• **WHAT YOU ARE ASKED TO DO**: The required output is the line with "на проведение свадьбы" and each line that follows it to the end of the entries below, copied exactly and with nothing added.

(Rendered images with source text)

======

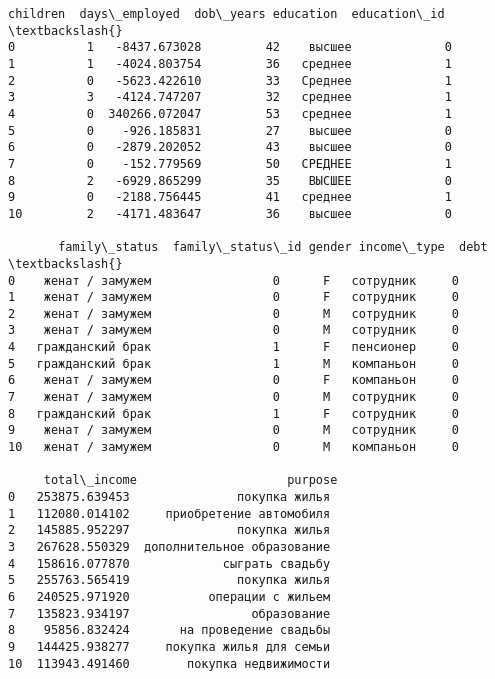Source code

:\documentclass[11pt]{article}
\newcommand{\prompt}[4]{
        \llap{{\color{#2}[#3]: #4}}\vspace{-1.25em}
    }
\begin{document}
            \begin{tcolorbox}[breakable, boxrule=.5pt, size=fbox, pad at break*=1mm, opacityfill=0]
\prompt{Out}{outcolor}{100}{\hspace{3.5pt}}
\begin{Verbatim}[commandchars=\\\{\}]
    children  days\_employed  dob\_years education  education\_id  \textbackslash{}
0          1   -8437.673028         42    высшее             0
1          1   -4024.803754         36   среднее             1
2          0   -5623.422610         33   Среднее             1
3          3   -4124.747207         32   среднее             1
4          0  340266.072047         53   среднее             1
5          0    -926.185831         27    высшее             0
6          0   -2879.202052         43    высшее             0
7          0    -152.779569         50   СРЕДНЕЕ             1
8          2   -6929.865299         35    ВЫСШЕЕ             0
9          0   -2188.756445         41   среднее             1
10         2   -4171.483647         36    высшее             0

       family\_status  family\_status\_id gender income\_type  debt  \textbackslash{}
0    женат / замужем                 0      F   сотрудник     0
1    женат / замужем                 0      F   сотрудник     0
2    женат / замужем                 0      M   сотрудник     0
3    женат / замужем                 0      M   сотрудник     0
4   гражданский брак                 1      F   пенсионер     0
5   гражданский брак                 1      M   компаньон     0
6    женат / замужем                 0      F   компаньон     0
7    женат / замужем                 0      M   сотрудник     0
8   гражданский брак                 1      F   сотрудник     0
9    женат / замужем                 0      M   сотрудник     0
10   женат / замужем                 0      M   компаньон     0

     total\_income                     purpose
0   253875.639453               покупка жилья
1   112080.014102     приобретение автомобиля
2   145885.952297               покупка жилья
3   267628.550329  дополнительное образование
4   158616.077870             сыграть свадьбу
5   255763.565419               покупка жилья
6   240525.971920           операции с жильем
7   135823.934197                 образование
8    95856.832424       на проведение свадьбы
9   144425.938277     покупка жилья для семьи
10  113943.491460        покупка недвижимости
\end{Verbatim}
\end{tcolorbox}
        
\end{document}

======

• **COMPLETED EXERCISE**:
8    95856.832424       на проведение свадьбы
9   144425.938277     покупка жилья для семьи
10  113943.491460        покупка недвижимости
\end{Verbatim}
\end{tcolorbox}
        
\end{document}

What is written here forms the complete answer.